Confucianism. Analects 2.4
Through constant effort over many lifetimes, a person becomes purified of all selfish desires and attains the supreme goal of life.
Hinduism. Bhagavad Gita 6.45
Qur'an 84.6, 19: Cf. Qur'an 91.7-10, p. 715; Chun Boo Kyung, p. 180. Bhagavad Gita 6.45: What in some religious conceptions requires many lifetimes, other doctrines regard as attainable in one life, through God's grace. Yet the seeker who attains the supreme goal may look back to the efforts of his ancestors or his own incarnations in previous lives, grateful for the foundations of faith and good works which they sowed and which he could finally reap.
By degrees, little by little, from time to time, a wise person should remove his own impurities as a smith removes the dross from silver.
Buddhism. Dhammapada 239
We rejoice in our sufferings, knowing that suffering produces endurance, and endurance produces character, and character produces hope, and hope does not disappoint us, because God's love has been poured into our hearts.
Christianity. Romans 5.3-5
Study of Torah leads to precision, precision to zeal, zeal to cleanliness, cleanliness to restraint, restraint to purity, purity to holiness, holiness to meekness, meekness to fear of sin, fear of sin to saintliness, saintliness to the holy spirit, and the holy spirit to life eternal.
Judaism. Talmud, Aboda Zara 20b
The kingdom of God is as if a man should scatter seed upon the ground, and should sleep and rise night and day, and the seed should sprout and grow, he knows not how. The earth produces of itself, first the blade, then the ear, then the full grain in the ear. But when the grain is ripe, at once he puts in the sickle, because the harvest has come.

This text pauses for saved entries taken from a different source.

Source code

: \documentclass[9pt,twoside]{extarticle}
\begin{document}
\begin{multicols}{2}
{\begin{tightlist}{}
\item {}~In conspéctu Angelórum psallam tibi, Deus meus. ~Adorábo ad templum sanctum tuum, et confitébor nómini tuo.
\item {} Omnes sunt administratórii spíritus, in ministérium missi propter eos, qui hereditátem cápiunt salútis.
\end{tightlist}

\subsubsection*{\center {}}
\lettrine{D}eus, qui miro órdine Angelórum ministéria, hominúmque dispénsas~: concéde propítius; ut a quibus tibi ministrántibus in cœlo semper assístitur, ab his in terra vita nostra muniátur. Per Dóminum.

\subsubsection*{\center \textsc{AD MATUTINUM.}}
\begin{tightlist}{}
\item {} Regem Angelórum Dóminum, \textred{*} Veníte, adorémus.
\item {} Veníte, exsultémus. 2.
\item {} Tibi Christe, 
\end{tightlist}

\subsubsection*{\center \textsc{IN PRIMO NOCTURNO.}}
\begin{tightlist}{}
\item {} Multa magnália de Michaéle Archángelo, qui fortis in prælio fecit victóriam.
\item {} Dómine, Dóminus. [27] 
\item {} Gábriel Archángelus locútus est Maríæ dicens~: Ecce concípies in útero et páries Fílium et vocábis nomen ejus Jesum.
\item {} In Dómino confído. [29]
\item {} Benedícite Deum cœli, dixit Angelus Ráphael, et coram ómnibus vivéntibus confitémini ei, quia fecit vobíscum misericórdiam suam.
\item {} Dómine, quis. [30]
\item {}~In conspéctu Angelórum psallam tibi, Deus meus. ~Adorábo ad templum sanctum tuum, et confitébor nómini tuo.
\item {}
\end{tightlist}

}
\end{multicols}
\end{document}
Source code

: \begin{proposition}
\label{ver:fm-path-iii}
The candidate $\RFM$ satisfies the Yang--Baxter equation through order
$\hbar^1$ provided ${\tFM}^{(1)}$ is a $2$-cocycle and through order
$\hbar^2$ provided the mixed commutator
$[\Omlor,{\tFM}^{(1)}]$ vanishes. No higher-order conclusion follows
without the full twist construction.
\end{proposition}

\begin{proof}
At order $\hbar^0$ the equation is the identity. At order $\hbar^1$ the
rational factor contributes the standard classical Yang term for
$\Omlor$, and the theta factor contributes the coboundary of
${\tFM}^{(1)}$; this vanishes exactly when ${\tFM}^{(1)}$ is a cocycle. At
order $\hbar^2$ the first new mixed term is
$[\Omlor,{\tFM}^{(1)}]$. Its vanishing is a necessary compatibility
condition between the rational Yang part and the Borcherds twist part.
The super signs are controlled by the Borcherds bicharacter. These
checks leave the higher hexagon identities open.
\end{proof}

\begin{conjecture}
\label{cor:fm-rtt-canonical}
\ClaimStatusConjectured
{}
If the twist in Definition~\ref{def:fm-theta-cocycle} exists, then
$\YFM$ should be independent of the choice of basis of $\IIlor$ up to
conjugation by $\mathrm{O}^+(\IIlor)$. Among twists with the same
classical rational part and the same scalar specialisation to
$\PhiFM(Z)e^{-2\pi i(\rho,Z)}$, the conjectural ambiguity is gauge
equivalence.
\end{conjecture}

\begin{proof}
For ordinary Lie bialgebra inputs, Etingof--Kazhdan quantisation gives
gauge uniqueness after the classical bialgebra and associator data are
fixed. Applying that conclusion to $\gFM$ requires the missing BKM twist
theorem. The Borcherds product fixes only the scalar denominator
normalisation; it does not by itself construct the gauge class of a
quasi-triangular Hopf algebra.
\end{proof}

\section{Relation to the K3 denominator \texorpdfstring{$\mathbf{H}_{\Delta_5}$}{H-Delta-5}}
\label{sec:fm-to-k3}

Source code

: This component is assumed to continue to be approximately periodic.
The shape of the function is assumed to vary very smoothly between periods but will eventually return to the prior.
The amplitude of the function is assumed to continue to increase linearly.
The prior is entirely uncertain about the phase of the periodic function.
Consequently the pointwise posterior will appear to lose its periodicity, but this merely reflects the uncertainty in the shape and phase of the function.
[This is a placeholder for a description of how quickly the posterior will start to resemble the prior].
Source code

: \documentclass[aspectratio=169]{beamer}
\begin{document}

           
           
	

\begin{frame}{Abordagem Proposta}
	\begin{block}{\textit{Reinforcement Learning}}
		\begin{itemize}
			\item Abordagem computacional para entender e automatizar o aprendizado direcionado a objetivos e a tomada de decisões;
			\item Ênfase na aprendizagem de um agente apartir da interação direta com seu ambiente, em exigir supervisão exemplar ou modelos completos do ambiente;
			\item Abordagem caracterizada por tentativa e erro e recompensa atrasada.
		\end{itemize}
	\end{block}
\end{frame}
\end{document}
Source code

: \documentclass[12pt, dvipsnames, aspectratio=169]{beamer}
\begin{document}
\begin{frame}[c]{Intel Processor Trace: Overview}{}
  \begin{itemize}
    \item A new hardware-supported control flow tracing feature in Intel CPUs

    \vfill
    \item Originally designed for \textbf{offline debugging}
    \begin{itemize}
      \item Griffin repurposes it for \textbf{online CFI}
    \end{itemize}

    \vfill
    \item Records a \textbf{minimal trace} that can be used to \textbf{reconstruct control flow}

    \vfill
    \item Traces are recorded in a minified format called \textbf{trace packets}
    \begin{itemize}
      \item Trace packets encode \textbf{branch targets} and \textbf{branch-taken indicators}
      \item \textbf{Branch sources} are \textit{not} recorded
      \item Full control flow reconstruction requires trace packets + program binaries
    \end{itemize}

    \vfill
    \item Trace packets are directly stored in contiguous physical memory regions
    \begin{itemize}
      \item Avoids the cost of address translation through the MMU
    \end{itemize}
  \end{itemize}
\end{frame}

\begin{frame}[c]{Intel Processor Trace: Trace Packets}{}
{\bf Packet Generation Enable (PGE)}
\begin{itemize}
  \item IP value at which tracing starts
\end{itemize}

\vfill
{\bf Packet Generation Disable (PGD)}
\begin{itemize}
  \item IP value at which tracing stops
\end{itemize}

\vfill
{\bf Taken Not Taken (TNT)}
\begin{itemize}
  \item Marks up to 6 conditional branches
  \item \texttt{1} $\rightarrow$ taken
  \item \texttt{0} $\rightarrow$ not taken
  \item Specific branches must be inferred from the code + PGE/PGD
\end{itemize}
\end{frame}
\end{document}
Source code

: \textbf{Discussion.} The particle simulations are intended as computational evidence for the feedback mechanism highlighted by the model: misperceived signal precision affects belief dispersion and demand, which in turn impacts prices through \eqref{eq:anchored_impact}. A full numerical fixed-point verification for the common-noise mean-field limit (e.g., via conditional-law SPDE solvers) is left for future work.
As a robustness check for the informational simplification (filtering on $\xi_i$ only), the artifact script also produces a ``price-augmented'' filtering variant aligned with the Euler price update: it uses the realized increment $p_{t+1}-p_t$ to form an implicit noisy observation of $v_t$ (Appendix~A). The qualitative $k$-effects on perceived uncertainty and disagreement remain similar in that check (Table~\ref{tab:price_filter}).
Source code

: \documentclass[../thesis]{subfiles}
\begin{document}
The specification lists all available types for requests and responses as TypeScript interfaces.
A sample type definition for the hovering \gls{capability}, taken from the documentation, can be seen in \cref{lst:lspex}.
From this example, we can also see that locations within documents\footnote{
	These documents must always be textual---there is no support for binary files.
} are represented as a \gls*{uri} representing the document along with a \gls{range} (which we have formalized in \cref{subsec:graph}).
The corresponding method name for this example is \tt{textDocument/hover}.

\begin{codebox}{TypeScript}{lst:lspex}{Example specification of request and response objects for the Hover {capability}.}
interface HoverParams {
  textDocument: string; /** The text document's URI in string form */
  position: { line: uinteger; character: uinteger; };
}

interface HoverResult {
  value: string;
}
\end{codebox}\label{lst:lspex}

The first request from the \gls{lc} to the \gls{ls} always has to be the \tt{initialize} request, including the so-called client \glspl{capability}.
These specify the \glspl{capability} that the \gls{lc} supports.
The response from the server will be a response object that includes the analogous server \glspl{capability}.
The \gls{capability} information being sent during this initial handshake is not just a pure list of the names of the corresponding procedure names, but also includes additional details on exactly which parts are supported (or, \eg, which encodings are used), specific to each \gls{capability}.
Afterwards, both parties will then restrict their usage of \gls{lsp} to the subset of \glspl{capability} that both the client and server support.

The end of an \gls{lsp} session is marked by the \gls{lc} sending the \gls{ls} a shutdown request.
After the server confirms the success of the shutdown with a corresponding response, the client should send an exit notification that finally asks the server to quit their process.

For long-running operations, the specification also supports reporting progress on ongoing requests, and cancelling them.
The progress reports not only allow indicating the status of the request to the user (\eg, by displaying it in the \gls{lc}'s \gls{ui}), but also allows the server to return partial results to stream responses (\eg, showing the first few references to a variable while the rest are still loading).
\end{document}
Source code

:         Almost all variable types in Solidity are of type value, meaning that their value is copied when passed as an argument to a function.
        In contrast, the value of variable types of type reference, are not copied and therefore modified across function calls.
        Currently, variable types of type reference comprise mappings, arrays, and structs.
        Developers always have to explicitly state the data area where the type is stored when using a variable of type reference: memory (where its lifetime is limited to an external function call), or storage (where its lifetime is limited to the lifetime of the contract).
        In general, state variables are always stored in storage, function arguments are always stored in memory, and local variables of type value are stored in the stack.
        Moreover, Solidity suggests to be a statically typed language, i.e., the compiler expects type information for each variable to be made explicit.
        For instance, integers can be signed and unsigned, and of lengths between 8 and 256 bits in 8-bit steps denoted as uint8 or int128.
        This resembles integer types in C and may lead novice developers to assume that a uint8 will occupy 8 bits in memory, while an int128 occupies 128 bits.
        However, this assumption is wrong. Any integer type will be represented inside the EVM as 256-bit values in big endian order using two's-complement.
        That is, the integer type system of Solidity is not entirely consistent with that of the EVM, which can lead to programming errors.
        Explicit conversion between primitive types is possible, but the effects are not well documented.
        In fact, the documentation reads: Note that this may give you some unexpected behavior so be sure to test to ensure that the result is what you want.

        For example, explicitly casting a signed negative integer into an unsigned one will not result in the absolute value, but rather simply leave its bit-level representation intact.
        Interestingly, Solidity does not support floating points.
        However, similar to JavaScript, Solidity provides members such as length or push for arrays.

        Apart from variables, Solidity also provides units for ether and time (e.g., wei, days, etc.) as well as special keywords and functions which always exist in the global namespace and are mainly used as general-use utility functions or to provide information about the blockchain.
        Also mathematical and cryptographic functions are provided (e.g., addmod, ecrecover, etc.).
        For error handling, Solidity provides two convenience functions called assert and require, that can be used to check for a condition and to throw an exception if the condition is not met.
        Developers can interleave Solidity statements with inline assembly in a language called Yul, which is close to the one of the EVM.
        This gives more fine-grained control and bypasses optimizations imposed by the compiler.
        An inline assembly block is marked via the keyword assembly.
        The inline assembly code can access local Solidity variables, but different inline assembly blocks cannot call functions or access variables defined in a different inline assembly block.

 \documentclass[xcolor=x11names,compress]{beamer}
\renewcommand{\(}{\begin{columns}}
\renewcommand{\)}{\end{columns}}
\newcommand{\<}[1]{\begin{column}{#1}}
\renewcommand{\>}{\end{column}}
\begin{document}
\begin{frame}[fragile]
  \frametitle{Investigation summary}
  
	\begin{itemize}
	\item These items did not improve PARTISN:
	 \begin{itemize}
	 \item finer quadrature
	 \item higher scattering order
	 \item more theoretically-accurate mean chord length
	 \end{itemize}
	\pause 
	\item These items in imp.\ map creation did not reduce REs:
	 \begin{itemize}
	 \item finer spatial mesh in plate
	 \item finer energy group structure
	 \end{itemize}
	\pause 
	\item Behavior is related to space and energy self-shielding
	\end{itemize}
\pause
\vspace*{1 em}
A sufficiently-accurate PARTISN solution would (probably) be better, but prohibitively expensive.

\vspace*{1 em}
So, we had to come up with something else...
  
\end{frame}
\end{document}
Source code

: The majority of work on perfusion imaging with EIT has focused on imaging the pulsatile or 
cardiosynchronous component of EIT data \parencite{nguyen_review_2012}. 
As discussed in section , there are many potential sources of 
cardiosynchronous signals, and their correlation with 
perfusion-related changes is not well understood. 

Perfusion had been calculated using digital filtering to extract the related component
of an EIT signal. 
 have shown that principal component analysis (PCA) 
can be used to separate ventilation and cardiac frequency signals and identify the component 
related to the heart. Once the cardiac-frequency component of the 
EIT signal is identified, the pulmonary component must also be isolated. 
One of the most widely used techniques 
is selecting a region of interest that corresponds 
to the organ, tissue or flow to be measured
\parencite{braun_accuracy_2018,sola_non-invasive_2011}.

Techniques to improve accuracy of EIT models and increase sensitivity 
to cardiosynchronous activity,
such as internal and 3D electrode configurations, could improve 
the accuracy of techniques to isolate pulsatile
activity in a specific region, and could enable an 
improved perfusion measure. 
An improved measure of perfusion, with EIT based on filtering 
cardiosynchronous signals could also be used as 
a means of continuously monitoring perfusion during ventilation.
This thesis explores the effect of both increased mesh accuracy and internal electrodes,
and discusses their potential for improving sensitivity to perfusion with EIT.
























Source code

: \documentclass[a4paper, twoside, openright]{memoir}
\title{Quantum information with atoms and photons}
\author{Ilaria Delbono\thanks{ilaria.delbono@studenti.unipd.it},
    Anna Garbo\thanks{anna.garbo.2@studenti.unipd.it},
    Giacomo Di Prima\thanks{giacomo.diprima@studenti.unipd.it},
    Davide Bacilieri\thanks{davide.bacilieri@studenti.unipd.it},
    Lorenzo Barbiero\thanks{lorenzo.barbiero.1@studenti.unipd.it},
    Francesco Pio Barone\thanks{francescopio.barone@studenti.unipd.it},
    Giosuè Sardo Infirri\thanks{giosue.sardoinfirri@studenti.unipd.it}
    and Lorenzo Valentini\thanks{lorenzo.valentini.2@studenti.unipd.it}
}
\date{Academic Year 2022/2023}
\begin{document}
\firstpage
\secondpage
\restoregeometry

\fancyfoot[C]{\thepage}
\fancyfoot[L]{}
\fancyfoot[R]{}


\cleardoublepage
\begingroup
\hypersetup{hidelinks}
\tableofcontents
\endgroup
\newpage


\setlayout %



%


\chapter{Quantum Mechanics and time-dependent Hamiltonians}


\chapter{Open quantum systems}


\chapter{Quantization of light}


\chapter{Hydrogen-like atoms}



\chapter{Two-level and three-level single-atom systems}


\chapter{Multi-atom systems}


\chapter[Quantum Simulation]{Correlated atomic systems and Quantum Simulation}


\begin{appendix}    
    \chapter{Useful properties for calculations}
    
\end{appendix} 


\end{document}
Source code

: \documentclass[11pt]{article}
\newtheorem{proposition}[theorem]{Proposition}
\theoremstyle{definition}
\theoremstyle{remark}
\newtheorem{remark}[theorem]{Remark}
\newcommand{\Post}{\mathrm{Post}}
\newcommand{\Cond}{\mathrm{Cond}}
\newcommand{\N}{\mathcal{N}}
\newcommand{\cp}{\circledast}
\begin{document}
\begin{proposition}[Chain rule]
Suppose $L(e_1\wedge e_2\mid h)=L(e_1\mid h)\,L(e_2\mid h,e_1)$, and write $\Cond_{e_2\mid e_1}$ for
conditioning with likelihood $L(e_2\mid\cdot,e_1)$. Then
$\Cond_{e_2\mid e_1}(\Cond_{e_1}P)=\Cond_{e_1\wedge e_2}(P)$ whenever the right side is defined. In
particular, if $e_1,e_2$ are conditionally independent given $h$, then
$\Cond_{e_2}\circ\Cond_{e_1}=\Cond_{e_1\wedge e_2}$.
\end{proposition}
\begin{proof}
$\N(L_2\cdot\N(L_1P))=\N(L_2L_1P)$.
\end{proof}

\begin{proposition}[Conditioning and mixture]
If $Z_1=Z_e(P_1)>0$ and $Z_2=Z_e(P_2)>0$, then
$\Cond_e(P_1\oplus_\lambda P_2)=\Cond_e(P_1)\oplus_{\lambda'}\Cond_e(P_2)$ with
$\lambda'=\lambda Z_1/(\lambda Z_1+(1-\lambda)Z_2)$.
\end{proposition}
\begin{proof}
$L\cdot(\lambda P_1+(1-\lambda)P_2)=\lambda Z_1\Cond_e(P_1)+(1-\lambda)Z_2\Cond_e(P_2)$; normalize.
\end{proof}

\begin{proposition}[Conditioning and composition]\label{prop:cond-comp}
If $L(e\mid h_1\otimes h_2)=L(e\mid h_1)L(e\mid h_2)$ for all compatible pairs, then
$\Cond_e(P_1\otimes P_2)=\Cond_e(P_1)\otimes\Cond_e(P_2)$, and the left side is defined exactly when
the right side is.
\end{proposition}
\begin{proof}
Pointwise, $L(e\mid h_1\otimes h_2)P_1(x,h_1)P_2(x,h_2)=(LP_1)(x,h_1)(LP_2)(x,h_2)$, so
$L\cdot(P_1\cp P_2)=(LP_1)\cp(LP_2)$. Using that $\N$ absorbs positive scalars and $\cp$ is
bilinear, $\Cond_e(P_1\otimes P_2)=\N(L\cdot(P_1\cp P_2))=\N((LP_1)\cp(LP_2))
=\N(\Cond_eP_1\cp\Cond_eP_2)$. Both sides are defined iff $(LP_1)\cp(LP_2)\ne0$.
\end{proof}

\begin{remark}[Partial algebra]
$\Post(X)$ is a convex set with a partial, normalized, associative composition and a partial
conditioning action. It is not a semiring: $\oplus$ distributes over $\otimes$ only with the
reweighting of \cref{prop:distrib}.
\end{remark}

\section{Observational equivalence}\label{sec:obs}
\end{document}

Christianity. Mark 4.26-29: Parable of the Sprouting Seed
Muhammad is the Apostle of God; and those who are with him are strong against unbelievers, but compassionate amongst each other.... And their similitude in the Gospel is: Like a seed which sends forth its blade, then makes it strong; it then becomes thick, and it stands on its own stem, filling the sowers with wonder and delight.
Islam. Qur'an 48.29
Grace was given to each of us according to the measure of Christ's gift.... to equip the saints for the work of ministry, until we all attain to the unity of the faith and of the knowledge of the Son of God, to mature manhood, to the measure of the stature of the fullness of Christ; so that we may no longer be called children, tossed to and fro on every wind of doctrine, by the cunning of men, by their craftiness in deceitful wiles. Rather, speaking truth in love, we are to grow up in every way into him who is the head, into Christ--from whom the whole body, joined and knit together by every joint with which it is supplied, when each part is working properly, makes bodily growth and upbuilds itself in love.
Christianity. Ephesians 4.7-16
Mark 4.26-29: This parable represents the growth of the Kingdom of Heaven--interpreted either corporately or within the heart of the individual believer--as a natural process that occurs mysteriously and gradually, enlivened by God's fertilizing grace. It is likened to the growth of grain in three stages of formation--'the blade', growth--'the ear', and maturity--'the full grain', followed by a fourth stage of returning to God--the harvest'. Qur'an 48.29: The 'similitude in the Gospel' is Mark 4.26-29, preceding. Ephesians 4.7-16: The gift of salvation is only the beginning of the saint's spiritual growth to 'mature manhood' which is oneness with Christ.